● Exercise input
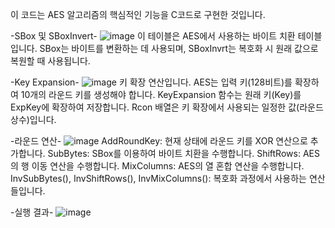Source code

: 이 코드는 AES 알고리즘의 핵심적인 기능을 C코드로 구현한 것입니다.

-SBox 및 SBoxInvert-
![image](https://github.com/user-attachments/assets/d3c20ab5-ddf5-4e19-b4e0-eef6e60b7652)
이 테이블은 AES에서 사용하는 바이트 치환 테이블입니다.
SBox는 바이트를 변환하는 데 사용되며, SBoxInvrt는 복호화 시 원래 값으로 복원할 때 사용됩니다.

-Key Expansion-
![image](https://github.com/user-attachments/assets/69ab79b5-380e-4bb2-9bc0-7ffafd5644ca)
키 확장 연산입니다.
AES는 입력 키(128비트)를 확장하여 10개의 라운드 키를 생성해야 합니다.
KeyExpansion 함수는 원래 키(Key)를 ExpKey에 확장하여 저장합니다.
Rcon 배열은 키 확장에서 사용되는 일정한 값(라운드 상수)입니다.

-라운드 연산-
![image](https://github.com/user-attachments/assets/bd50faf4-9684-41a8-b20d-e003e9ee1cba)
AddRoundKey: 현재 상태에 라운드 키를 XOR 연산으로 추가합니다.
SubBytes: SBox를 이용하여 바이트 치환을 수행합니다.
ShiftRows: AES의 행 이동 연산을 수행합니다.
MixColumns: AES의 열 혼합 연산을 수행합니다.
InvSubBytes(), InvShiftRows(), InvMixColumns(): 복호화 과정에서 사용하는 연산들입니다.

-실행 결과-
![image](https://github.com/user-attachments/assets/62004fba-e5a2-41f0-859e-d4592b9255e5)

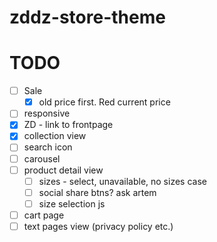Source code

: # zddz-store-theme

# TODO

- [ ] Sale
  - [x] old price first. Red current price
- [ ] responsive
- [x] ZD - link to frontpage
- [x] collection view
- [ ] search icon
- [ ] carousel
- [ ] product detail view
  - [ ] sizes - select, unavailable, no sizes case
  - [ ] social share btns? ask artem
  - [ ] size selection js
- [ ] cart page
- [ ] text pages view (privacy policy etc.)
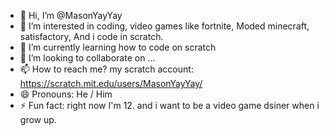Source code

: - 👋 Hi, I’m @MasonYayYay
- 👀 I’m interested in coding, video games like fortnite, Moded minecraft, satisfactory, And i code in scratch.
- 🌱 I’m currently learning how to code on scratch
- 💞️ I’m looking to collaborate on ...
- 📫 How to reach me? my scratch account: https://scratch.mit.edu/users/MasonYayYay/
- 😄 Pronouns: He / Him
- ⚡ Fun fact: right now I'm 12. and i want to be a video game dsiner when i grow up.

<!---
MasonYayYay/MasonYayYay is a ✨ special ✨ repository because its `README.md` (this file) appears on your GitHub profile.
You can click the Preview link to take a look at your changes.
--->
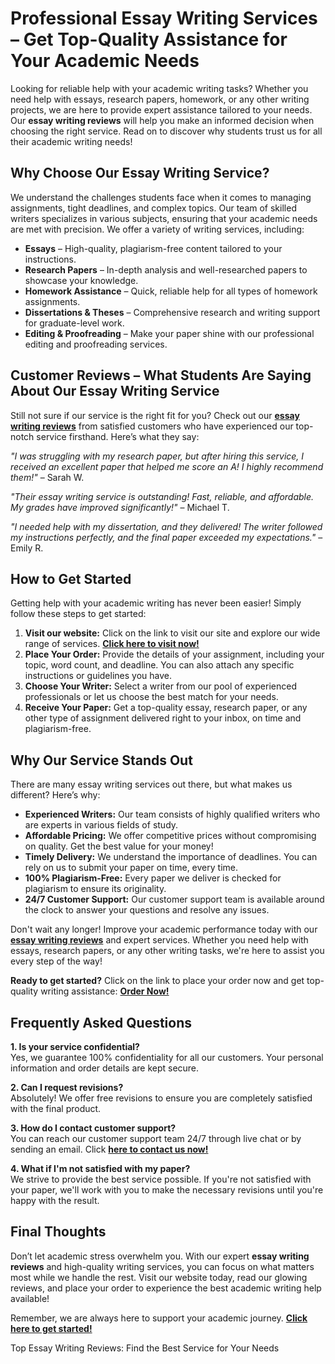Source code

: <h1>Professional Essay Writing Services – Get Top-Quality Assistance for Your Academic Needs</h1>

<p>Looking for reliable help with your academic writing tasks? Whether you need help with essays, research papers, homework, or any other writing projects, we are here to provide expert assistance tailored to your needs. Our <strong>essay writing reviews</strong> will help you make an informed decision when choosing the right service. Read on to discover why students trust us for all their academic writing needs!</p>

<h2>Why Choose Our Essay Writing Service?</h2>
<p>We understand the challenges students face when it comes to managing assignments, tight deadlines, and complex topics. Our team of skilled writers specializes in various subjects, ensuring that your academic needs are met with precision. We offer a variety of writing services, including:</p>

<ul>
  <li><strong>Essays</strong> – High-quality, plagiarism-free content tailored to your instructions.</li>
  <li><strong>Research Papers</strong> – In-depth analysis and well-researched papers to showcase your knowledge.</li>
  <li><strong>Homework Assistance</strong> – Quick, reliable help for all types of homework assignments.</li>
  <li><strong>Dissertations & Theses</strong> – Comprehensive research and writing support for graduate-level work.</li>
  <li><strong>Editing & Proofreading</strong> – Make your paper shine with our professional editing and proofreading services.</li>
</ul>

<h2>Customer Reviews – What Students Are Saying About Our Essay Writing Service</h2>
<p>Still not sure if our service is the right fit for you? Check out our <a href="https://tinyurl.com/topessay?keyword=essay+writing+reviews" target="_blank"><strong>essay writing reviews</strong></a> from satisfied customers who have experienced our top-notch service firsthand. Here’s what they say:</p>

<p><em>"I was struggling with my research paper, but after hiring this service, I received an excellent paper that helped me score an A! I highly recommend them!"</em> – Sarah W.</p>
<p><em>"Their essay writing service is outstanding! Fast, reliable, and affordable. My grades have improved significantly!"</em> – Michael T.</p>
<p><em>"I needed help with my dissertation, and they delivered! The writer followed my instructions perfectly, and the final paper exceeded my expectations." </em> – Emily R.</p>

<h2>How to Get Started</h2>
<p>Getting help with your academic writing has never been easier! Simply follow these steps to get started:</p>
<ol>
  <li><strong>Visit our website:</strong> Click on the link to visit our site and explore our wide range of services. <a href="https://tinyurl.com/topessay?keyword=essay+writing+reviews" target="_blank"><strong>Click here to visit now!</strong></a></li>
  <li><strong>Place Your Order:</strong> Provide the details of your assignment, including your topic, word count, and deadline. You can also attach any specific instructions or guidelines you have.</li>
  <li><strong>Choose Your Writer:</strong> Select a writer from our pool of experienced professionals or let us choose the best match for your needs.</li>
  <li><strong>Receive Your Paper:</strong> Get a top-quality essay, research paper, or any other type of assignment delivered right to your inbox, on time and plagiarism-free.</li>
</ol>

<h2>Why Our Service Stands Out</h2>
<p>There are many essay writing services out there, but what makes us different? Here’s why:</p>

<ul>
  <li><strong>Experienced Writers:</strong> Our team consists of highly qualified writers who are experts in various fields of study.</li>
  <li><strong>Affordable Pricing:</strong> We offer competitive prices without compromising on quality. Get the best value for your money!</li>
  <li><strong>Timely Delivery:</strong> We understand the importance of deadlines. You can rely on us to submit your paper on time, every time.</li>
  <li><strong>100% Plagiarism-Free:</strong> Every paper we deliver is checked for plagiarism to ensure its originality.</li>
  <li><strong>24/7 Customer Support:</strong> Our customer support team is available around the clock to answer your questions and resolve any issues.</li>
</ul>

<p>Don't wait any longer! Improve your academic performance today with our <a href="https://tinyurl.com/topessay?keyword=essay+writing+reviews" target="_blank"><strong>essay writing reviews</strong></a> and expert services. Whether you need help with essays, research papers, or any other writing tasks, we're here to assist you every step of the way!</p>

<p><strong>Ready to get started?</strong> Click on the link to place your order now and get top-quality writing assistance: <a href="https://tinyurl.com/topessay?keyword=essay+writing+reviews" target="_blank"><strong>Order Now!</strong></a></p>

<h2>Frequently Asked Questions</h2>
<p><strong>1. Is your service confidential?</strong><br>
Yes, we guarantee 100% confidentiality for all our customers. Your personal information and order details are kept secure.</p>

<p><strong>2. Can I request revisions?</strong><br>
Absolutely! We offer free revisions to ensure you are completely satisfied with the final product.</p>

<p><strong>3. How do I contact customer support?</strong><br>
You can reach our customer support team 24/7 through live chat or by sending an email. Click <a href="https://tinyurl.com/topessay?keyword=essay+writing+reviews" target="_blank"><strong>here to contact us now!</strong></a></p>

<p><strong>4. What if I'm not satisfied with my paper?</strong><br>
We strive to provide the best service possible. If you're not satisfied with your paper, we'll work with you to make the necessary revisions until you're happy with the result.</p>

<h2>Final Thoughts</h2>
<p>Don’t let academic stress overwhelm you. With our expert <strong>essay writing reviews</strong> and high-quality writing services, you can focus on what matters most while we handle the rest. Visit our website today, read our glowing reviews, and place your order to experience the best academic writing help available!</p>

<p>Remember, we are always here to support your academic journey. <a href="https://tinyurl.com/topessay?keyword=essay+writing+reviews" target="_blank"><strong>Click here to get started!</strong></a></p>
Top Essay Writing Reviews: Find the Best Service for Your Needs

● Assignment
Supply the count of lines in the entries that contain the word "image", and nothing besides.

● Written solution
4